My push has always been for art that expands the mind, whether through a liberation of method — e.g. free form jazz, heavy psychedelia — or the adoption of strict form — e.g. Trabadour lyric poetry, the inventive constraints of the Oulipo. Each has a place in the destruction of ego and rigidity of thought, both of which have the power to slowly erode you. Break it down. Build it back up.

Of course I’m not a Cartesian, at least not in the knee-jerk version of him as a body-mind dualist. Where the mind goes the body follows, and obviously vice versa.

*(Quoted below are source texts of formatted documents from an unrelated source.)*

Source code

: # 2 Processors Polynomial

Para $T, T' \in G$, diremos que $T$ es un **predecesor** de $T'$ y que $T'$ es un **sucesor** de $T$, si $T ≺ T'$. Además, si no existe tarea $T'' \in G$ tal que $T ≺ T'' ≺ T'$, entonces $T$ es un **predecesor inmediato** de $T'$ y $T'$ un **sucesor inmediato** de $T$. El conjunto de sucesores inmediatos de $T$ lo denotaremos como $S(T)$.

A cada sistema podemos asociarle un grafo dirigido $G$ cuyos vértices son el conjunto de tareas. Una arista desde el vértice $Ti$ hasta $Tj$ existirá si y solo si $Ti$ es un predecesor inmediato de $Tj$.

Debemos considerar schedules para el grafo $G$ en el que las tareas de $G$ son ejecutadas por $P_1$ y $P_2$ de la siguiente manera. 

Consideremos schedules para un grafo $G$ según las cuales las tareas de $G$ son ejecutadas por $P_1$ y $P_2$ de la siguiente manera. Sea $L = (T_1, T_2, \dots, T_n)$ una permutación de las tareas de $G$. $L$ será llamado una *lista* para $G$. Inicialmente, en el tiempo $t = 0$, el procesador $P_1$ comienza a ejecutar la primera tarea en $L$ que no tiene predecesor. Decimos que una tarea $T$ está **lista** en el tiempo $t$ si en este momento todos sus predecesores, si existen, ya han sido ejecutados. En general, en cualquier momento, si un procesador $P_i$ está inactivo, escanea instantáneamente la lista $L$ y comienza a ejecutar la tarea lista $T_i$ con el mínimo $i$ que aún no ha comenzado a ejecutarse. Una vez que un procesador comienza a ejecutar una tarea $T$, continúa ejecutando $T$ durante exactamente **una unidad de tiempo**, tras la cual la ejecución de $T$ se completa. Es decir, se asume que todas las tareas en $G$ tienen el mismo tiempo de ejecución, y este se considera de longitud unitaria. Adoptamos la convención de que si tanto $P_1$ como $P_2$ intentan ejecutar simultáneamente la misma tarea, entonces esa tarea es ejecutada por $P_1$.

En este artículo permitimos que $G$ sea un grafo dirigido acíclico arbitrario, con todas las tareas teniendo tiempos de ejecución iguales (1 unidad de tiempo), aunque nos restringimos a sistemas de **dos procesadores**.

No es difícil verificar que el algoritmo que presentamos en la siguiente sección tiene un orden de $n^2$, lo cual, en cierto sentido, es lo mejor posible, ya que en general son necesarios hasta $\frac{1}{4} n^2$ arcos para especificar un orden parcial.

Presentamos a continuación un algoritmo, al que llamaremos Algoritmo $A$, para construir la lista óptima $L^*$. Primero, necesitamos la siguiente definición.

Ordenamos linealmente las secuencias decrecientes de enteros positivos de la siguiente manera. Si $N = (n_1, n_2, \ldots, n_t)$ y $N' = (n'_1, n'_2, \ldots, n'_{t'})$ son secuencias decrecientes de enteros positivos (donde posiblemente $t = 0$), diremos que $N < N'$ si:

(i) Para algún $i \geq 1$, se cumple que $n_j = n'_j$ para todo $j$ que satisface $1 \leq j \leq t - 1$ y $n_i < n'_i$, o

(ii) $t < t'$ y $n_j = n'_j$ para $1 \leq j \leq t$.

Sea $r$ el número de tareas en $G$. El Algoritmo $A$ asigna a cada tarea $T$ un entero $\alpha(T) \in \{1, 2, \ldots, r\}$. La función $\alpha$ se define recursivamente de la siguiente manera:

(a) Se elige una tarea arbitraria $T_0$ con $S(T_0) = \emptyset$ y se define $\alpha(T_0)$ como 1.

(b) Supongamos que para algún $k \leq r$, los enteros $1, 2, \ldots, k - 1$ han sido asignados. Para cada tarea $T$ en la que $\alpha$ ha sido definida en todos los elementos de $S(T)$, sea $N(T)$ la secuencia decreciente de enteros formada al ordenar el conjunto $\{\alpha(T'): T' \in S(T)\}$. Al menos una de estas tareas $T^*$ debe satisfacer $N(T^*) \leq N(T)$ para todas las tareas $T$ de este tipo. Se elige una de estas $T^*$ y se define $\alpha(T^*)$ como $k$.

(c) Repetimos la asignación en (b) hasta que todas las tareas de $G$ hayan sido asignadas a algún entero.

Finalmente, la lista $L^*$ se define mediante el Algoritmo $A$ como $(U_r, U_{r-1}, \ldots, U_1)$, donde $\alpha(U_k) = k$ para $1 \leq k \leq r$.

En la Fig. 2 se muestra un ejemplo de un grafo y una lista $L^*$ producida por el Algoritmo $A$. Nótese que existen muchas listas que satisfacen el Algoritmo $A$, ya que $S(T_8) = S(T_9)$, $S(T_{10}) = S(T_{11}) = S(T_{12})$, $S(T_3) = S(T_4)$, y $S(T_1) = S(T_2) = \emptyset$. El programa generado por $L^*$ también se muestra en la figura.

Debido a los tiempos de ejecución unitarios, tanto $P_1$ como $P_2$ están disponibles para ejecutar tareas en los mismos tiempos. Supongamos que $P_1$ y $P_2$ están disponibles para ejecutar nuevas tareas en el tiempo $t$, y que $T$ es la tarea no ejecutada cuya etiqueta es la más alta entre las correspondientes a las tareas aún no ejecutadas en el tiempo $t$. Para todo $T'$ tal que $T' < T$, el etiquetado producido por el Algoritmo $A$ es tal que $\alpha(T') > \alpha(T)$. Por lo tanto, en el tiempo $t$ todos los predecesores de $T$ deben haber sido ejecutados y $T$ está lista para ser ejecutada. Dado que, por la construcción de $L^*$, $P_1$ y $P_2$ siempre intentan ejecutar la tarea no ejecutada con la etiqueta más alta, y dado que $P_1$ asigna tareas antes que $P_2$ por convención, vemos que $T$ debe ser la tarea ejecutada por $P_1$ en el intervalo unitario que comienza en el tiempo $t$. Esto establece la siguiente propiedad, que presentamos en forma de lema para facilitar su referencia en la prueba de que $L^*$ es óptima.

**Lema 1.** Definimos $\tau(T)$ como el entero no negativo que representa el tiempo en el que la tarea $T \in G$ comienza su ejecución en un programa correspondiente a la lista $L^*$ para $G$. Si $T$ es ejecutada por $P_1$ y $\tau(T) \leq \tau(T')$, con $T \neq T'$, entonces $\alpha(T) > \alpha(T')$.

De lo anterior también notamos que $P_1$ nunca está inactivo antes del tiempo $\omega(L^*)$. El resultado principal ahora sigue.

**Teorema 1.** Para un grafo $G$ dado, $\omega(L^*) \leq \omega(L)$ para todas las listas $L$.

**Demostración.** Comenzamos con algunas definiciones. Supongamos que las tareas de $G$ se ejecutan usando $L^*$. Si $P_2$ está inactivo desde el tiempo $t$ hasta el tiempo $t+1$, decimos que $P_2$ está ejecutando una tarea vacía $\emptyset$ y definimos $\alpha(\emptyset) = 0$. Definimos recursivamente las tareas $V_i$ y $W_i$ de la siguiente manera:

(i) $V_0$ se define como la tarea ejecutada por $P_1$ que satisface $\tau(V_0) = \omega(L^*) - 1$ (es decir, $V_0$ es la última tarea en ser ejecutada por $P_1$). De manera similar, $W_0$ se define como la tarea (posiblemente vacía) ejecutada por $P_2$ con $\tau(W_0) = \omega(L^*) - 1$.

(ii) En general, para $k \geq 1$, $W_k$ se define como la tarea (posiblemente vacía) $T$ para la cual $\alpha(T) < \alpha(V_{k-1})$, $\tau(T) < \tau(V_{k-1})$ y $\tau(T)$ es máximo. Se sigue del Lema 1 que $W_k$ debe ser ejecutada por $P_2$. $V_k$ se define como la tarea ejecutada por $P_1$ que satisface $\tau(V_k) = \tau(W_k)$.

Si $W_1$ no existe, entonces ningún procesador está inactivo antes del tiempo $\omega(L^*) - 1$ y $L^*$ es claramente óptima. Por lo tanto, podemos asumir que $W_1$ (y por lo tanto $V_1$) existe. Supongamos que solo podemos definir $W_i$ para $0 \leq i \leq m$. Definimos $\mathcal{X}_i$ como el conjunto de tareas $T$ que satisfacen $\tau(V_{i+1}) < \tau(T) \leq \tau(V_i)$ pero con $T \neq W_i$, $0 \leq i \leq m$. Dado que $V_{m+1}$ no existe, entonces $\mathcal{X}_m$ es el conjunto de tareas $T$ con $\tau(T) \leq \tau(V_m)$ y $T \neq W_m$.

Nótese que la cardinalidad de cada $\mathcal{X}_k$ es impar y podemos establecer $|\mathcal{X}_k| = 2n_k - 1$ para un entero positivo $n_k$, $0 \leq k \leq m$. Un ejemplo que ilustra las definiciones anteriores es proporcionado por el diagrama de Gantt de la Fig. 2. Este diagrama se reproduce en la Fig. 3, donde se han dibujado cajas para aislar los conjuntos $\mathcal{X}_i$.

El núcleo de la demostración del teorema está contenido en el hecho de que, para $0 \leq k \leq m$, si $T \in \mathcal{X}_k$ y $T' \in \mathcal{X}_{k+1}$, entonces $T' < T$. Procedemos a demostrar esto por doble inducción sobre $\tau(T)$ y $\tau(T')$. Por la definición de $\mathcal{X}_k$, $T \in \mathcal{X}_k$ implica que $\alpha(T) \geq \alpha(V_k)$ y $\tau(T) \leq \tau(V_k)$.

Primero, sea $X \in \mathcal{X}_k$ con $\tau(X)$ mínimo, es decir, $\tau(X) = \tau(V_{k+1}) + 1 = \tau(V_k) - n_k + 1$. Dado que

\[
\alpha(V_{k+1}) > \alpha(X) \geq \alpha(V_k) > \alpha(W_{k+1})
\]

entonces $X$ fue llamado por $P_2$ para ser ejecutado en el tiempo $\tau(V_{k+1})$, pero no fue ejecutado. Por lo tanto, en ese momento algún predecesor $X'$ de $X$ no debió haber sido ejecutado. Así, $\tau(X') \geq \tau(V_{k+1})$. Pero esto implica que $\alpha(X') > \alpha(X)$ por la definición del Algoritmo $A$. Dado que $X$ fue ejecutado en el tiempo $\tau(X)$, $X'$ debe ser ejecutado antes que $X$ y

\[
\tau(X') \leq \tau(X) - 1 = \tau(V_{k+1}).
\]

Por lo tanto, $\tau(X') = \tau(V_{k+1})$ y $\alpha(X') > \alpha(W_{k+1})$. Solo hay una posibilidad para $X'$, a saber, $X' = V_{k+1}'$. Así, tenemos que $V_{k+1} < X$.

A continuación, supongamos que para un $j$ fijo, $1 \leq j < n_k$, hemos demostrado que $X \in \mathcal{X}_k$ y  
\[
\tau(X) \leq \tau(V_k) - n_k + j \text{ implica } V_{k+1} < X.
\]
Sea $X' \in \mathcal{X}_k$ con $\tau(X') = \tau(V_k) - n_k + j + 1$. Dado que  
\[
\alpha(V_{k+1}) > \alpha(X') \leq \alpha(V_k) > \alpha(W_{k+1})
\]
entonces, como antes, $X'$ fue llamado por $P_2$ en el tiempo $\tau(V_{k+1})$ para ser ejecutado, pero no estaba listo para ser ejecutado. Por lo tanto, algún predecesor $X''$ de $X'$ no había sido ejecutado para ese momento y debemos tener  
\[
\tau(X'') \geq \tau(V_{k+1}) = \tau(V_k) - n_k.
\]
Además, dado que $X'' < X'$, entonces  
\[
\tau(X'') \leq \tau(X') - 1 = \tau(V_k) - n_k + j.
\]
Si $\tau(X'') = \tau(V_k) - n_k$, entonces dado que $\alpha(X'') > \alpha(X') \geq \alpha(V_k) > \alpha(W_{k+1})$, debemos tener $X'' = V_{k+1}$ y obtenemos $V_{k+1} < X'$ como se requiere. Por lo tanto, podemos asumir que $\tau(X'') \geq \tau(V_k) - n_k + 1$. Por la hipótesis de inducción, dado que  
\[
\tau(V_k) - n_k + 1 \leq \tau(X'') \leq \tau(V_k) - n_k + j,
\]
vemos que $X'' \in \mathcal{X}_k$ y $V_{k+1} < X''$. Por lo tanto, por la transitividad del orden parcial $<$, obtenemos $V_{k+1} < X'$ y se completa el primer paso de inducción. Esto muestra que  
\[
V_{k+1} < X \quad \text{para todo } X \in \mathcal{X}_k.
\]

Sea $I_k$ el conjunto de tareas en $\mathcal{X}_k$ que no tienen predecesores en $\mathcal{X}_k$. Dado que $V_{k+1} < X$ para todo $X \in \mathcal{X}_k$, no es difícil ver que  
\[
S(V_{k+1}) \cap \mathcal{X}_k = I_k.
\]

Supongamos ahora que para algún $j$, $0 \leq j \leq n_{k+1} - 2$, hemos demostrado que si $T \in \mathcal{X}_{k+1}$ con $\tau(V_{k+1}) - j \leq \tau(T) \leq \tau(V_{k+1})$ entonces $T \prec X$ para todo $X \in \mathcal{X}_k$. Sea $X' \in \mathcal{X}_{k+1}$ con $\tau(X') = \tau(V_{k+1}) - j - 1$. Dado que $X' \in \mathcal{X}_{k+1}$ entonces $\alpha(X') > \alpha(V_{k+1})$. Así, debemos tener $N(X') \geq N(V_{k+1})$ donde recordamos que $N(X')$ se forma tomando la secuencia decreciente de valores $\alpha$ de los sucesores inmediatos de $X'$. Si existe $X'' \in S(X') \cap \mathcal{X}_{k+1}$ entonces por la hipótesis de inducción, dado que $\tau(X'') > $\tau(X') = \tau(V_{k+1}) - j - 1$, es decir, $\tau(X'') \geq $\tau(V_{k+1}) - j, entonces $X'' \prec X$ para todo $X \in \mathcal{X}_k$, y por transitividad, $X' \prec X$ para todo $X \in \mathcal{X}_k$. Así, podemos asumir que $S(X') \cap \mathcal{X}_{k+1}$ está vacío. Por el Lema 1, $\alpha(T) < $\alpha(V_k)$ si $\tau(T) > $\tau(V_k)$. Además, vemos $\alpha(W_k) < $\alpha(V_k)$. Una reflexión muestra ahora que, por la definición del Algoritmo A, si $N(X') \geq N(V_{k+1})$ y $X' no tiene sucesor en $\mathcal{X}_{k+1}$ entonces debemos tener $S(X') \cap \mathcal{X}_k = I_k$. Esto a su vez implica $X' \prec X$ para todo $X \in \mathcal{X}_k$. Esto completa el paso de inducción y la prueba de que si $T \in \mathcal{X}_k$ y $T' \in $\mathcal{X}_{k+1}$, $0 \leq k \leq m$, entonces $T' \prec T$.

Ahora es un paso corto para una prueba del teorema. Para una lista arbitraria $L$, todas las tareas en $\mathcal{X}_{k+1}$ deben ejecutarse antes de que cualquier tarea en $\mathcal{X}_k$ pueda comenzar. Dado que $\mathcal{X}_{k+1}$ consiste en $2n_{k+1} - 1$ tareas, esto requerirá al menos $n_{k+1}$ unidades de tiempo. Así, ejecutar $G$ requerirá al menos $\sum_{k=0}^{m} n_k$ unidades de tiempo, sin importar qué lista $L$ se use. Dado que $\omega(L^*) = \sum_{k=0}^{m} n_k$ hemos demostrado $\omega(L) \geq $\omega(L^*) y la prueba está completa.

People (or The People) was a Japanese band of the early 1970s, using rock to speak a Buddhist message. Their sole record has been one of the rarest Japanese psych records until its reissue. I say “psych” because that is how they are typically classified. Ok, sure, they’re a psych band, fuzz guitar, loping percussion, vocals a reverberant drawl. (And yes, that is part of a David Axelrod track “sampled” into one of the other tunes on the record….) But maybe another depth exists, beyond checking them off on a “rarities” list.

The album builds slowly to this big bang, the singer in ecstatic physical release, and who doesn’t want to be there with her. In mind and body. This album teaches of the viral pleasures of sound, remolding the mind and body into… dare I say spirit? Enough proselytizing. Listen and be free.